Sunday, 20 February 2011

The mystery and subtlety of weathering

Last Friday I drove from Canberra to Sydney for a work-related meeting in Hornsby. When I travel to Sydney for the day I usually take the Exeter turnoff from the Hume Highway for breakfast at the Exeter Post Office cafe. This trip was no different. I can heartily recommend the turkish toast with butter and vegemite!

Of course, this route off the Hume Highway means one continues north from Exeter to Moss Vale and Berrima before rejoining the Hume Highway and onwards to Sydney. Taking this route means there is a good chance to see a train or two roll through this part of the Southern Highlands. I only saw one train at Moss Vale but I did see some shunting in the sidings of the Berrima branch, near the large Omya factory complex. The branch here feeds the huge Blue Circle cement works at Berrima and the Ingham stock feed factory (grain). This means there are usually plenty of grain and cement wagons in the sidings.

Now I don't usually stop to spend much time looking at these wagons but on this trip the road that takes you to the highway was closed, meaning I had to turn around and find a detour. A train was shunting some cement wagons behind a stationary set of grain hoppers and I watched this for a few minutes before I suddenly realised what a wonderful example of weathering was in evidence on the NPRY cement wagons.

My weathering antennae is very sensitive at the moment because a fellow railway modeller in Canberra has turned his attention to building 1:35 scale WWII tanks (I think it's just a phase he is going through). And this chap has been despairing at the sheer brilliance displayed by military modellers who have weathered tanks so realistically and in such fine detail. The many different weathering methods for tanks abound in military modelling magazines and the brilliant AFV DVD on acrylic techniques. I bought my copy of the DVD from Crusader Trading  in Fyshwick, Canberra, to see how it would work with model railways (Answer: yes it would work, but you'd never weather your fleet of rolling stock to this detail in a lifetime).

Anyway, if you're up for the challenge, here are a few quick photos of these cement wagons. The weather was overcast which wasn't great for photography but you'll get the picture. Just have a look at the different shades, textures, and general grime on these wagons. I doubt I could do justice to these examples in weathering my four AR Kit HO scale models of the prototype. The critical points of weathering interest, IMHO, are the subtle variation in shades, the peeled surface texture, and the streak marks.

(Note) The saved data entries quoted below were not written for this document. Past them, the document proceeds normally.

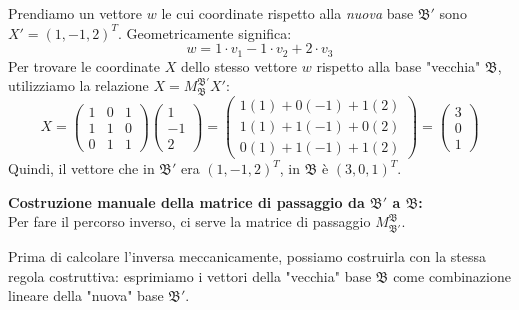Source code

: \begin{richiamo}
        Prendiamo un vettore $w$ le cui coordinate rispetto alla \textit{nuova} base $\mathfrak{B}'$ sono $X' = (1, -1, 2)^T$. Geometricamente significa:
        \[
        w = 1 \cdot v_1 - 1 \cdot v_2 + 2 \cdot v_3
        \]
        Per trovare le coordinate $X$ dello stesso vettore $w$ rispetto alla base "vecchia" $\mathfrak{B}$, utilizziamo la relazione $X = M_{\mathfrak{B}}^{\mathfrak{B}'} X'$:
        \[
        X = \begin{pmatrix} 
        1 & 0 & 1 \\ 
        1 & 1 & 0 \\ 
        0 & 1 & 1 
        \end{pmatrix} 
        \begin{pmatrix} 1 \\ -1 \\ 2 \end{pmatrix} = 
        \begin{pmatrix} 
        1(1) + 0(-1) + 1(2) \\ 
        1(1) + 1(-1) + 0(2) \\ 
        0(1) + 1(-1) + 1(2) 
        \end{pmatrix} = 
        \begin{pmatrix} 3 \\ 0 \\ 1 \end{pmatrix}
        \]
        Quindi, il vettore che in $\mathfrak{B}'$ era $(1, -1, 2)^T$, in $\mathfrak{B}$ è $(3, 0, 1)^T$. 

        \vspace{0.3cm}
        \textbf{Costruzione manuale della matrice di passaggio da $\mathfrak{B}'$ a $\mathfrak{B}$:} \\
        Per fare il percorso inverso, ci serve la matrice di passaggio $M_{\mathfrak{B}'}^{\mathfrak{B}}$. 
        
        Prima di calcolare l'inversa meccanicamente, possiamo costruirla con la stessa regola costruttiva: esprimiamo i vettori della "vecchia" base $\mathfrak{B}$ come combinazione lineare della "nuova" base $\mathfrak{B}'$.
        

\end{richiamo}
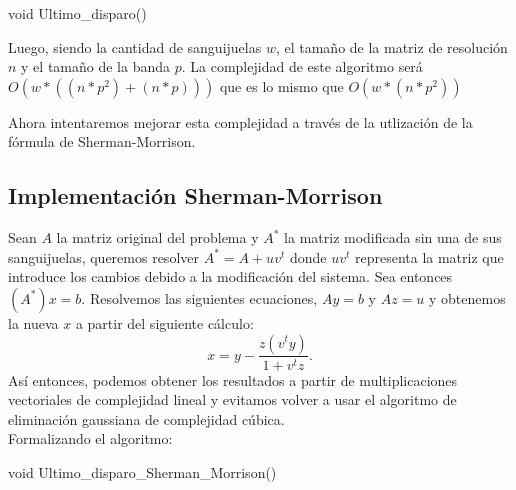 \begin{algorithm}
\begin{algorithmic}[1]\parskip=1mm
\caption{void Ultimo\_disparo()}
\end{algorithmic}
\end{algorithm}

Luego, siendo la cantidad de sanguijuelas $w$, el tamaño de la matriz de resolución $n$ y el tamaño de la banda $p$. La complejidad de este algoritmo será $O(w*((n*p^2) + (n*p)) )$ que es lo mismo que $O(w*(n*p^2))$

Ahora intentaremos mejorar esta complejidad a través de la utlización de la fórmula de Sherman-Morrison.

\subsection{Implementación Sherman-Morrison}

Sean $A$ la matriz original del problema y $A^*$ la matriz modificada sin una de sus sanguijuelas, queremos resolver $A^* = A + uv^t$ donde $uv^t$ representa la matriz que introduce los cambios debido a la modificación del sistema. Sea entonces
$(A^*)x = b$. Resolvemos las siguientes ecuaciones, $Ay = b$ y $Az = u$ y obtenemos la nueva $x$ a partir del siguiente cálculo:
\begin{equation}
x = y - \frac{z(v^ty)}{1+v^tz}.
\end{equation}
Así entonces, podemos obtener los resultados a partir de multiplicaciones vectoriales de complejidad lineal y evitamos volver a usar el algoritmo de eliminación gaussiana de complejidad cúbica.
\\

Formalizando el algoritmo:
\begin{algorithm}
\begin{algorithmic}[1]\parskip=1mm
\caption{void Ultimo\_disparo\_Sherman\_Morrison()}
\end{algorithmic}
\end{algorithm}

I wouldn't mind seeing Mr Mig Jimenez having a crack at one of these cement wagons with his weathering that would be something worth waiting for.


  1. I love the style of those cars(wagons)thank you for posting those pictures.

  2. Great photos, and the overcast day actually made the details stand out more. Looking at these, I almost wished I was modeling these cars in their current thrashed-out condition rather than nearly new in 1979!